INSTRUCTIONS FOR THE TASK:
Quote only the span from the first line of the entries to the line containing "CSS selector to", both ends kept. Leave every picture out.

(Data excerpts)
_ _ _ _ _ _ _

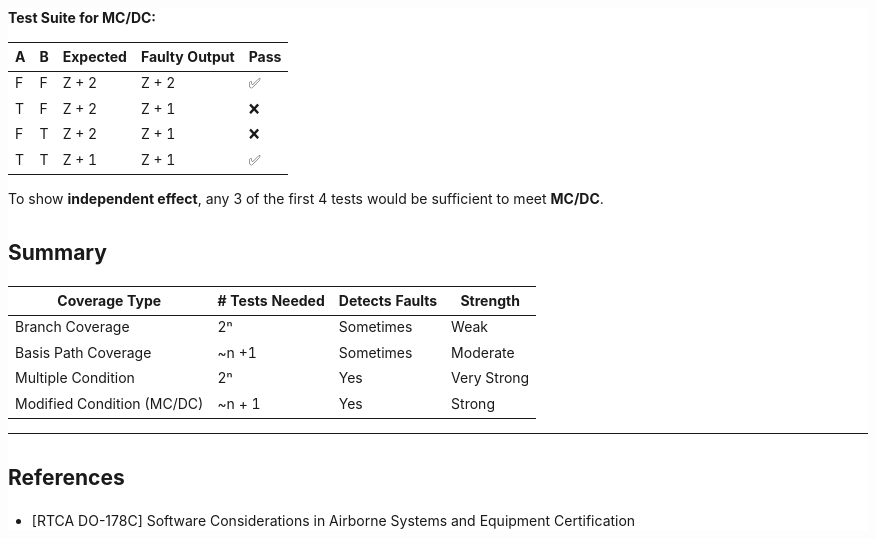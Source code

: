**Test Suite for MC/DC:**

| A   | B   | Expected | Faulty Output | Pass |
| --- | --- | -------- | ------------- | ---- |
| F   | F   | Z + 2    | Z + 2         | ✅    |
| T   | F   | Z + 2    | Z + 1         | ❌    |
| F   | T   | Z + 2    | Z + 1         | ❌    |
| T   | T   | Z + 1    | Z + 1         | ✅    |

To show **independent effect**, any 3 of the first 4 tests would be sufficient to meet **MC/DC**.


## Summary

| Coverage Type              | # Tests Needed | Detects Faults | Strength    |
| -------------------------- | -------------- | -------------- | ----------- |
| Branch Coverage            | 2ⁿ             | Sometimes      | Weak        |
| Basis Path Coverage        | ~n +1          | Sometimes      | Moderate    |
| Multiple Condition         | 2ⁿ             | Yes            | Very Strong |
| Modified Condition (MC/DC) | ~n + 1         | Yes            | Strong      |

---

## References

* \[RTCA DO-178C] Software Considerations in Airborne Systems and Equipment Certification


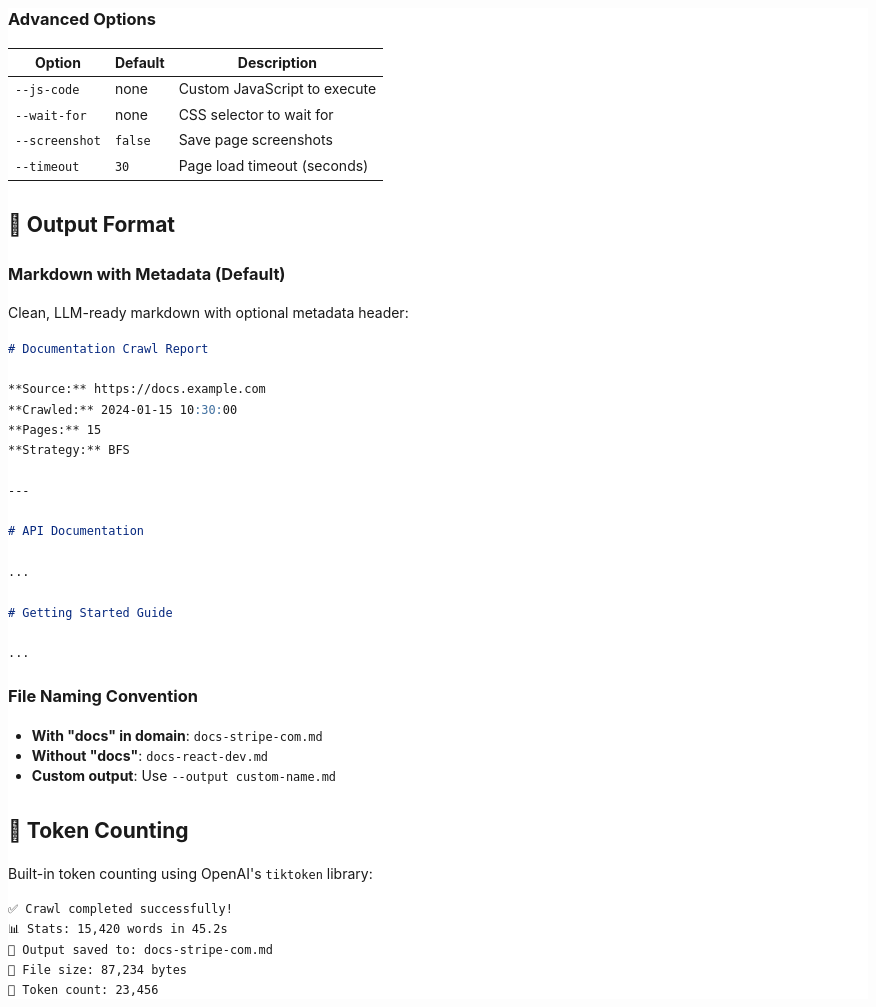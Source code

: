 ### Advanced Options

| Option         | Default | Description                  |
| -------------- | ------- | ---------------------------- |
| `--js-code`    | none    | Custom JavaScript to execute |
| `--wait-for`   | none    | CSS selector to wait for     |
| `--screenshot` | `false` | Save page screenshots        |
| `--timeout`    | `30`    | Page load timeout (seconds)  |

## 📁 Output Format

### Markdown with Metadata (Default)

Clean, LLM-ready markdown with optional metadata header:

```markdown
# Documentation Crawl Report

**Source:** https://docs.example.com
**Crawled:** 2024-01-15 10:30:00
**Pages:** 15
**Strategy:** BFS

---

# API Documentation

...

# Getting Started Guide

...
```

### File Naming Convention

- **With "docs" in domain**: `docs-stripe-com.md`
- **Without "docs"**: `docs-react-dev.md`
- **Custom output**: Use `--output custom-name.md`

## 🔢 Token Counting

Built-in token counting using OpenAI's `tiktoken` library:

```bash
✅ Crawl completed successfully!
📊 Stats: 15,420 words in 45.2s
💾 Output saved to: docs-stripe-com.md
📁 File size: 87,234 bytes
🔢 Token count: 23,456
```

_ _ _ _ _ _ _

RESPONSE TO THIS TASK:
Source code

:**Test Suite for MC/DC:**

| A   | B   | Expected | Faulty Output | Pass |
| --- | --- | -------- | ------------- | ---- |
| F   | F   | Z + 2    | Z + 2         | ✅    |
| T   | F   | Z + 2    | Z + 1         | ❌    |
| F   | T   | Z + 2    | Z + 1         | ❌    |
| T   | T   | Z + 1    | Z + 1         | ✅    |

To show **independent effect**, any 3 of the first 4 tests would be sufficient to meet **MC/DC**.


## Summary

| Coverage Type              | # Tests Needed | Detects Faults | Strength    |
| -------------------------- | -------------- | -------------- | ----------- |
| Branch Coverage            | 2ⁿ             | Sometimes      | Weak        |
| Basis Path Coverage        | ~n +1          | Sometimes      | Moderate    |
| Multiple Condition         | 2ⁿ             | Yes            | Very Strong |
| Modified Condition (MC/DC) | ~n + 1         | Yes            | Strong      |

---

## References

* \[RTCA DO-178C] Software Considerations in Airborne Systems and Equipment Certification


Source code

: ### Advanced Options

| Option         | Default | Description                  |
| -------------- | ------- | ---------------------------- |
| `--js-code`    | none    | Custom JavaScript to execute |
| `--wait-for`   | none    | CSS selector to wait for     |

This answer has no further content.